_EXERCISE INSTRUCTIONS_:
Which lines in the data below contain the word "with"? Pull each of them out.

[RECORDS — start]

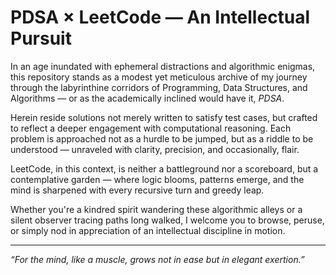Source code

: # PDSA × LeetCode — An Intellectual Pursuit

In an age inundated with ephemeral distractions and algorithmic enigmas, this repository stands as a modest yet meticulous archive of my journey through the labyrinthine corridors of Programming, Data Structures, and Algorithms — or as the academically inclined would have it, *PDSA*.

Herein reside solutions not merely written to satisfy test cases, but crafted to reflect a deeper engagement with computational reasoning. Each problem is approached not as a hurdle to be jumped, but as a riddle to be understood — unraveled with clarity, precision, and occasionally, flair.

LeetCode, in this context, is neither a battleground nor a scoreboard, but a contemplative garden — where logic blooms, patterns emerge, and the mind is sharpened with every recursive turn and greedy leap.

Whether you're a kindred spirit wandering these algorithmic alleys or a silent observer tracing paths long walked, I welcome you to browse, peruse, or simply nod in appreciation of an intellectual discipline in motion.

---

*“For the mind, like a muscle, grows not in ease but in elegant exertion.”*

[RECORDS — finish]

_ANSWER TO THE EXERCISE_:
In an age inundated with ephemeral distractions and algorithmic enigmas, this repository stands as a modest yet meticulous archive of my journey through the labyrinthine corridors of Programming, Data Structures, and Algorithms — or as the academically inclined would have it, *PDSA*.
Herein reside solutions not merely written to satisfy test cases, but crafted to reflect a deeper engagement with computational reasoning. Each problem is approached not as a hurdle to be jumped, but as a riddle to be understood — unraveled with clarity, precision, and occasionally, flair.
LeetCode, in this context, is neither a battleground nor a scoreboard, but a contemplative garden — where logic blooms, patterns emerge, and the mind is sharpened with every recursive turn and greedy leap.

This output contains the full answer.